WHAT YOU SHOULD DO.
When a line in the entries below contains the word "where", copy that line.
=-=-=
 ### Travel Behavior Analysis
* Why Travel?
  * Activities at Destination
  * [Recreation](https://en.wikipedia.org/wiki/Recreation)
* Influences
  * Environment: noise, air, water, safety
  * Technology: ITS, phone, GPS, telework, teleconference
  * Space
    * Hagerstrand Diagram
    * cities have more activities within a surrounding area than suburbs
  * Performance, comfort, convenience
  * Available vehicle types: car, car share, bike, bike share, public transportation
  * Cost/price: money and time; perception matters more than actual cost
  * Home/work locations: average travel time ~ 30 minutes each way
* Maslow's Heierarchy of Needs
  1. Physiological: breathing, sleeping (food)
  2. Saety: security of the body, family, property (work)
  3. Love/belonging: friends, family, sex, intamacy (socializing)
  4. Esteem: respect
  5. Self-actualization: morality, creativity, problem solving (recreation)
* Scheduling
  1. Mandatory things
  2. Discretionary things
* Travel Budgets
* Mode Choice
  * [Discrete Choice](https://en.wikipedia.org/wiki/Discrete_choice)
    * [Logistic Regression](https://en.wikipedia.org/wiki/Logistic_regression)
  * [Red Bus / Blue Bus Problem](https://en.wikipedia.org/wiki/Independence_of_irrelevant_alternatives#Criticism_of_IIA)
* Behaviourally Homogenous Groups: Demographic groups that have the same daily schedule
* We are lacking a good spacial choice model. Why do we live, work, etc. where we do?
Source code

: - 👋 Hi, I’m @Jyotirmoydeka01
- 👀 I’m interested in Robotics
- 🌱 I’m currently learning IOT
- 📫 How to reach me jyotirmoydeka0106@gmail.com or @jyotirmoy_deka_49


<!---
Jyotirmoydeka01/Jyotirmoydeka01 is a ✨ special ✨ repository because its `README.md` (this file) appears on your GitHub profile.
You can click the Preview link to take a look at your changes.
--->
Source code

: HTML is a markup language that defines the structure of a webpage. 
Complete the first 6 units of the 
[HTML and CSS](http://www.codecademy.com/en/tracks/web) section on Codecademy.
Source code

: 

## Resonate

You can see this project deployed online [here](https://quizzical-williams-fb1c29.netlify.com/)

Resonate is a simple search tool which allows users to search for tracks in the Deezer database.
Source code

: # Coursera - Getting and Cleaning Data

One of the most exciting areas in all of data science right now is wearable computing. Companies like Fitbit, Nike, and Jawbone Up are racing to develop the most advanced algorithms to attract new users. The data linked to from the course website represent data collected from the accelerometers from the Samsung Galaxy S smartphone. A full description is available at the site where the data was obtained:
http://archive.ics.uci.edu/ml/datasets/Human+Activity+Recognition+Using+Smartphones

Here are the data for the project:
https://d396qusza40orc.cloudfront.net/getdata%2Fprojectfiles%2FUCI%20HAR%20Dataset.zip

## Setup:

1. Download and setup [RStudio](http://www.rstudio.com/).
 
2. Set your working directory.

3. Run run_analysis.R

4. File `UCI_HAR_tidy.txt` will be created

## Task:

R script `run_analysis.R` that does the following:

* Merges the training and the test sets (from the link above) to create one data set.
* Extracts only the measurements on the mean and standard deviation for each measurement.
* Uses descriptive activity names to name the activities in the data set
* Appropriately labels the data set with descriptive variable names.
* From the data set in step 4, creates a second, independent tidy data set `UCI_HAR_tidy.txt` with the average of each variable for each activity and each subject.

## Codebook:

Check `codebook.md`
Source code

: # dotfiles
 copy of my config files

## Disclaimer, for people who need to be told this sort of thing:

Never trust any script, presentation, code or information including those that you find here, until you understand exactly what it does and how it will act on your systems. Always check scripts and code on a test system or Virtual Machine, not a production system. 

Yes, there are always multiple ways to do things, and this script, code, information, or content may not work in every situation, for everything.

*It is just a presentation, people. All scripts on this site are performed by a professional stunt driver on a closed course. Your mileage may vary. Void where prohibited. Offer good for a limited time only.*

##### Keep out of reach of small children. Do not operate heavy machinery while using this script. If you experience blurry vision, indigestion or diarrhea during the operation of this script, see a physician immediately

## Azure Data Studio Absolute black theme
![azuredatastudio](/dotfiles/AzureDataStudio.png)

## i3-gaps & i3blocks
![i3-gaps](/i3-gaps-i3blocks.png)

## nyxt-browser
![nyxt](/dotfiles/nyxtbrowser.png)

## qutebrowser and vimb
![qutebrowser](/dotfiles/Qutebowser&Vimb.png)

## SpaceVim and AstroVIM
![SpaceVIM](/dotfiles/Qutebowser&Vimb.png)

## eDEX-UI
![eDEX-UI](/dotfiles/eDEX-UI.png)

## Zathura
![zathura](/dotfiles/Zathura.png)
=-=-=
WRITTEN RESPONSE.
* We are lacking a good spacial choice model. Why do we live, work, etc. where we do?
One of the most exciting areas in all of data science right now is wearable computing. Companies like Fitbit, Nike, and Jawbone Up are racing to develop the most advanced algorithms to attract new users. The data linked to from the course website represent data collected from the accelerometers from the Samsung Galaxy S smartphone. A full description is available at the site where the data was obtained:
*It is just a presentation, people. All scripts on this site are performed by a professional stunt driver on a closed course. Your mileage may vary. Void where prohibited. Offer good for a limited time only.*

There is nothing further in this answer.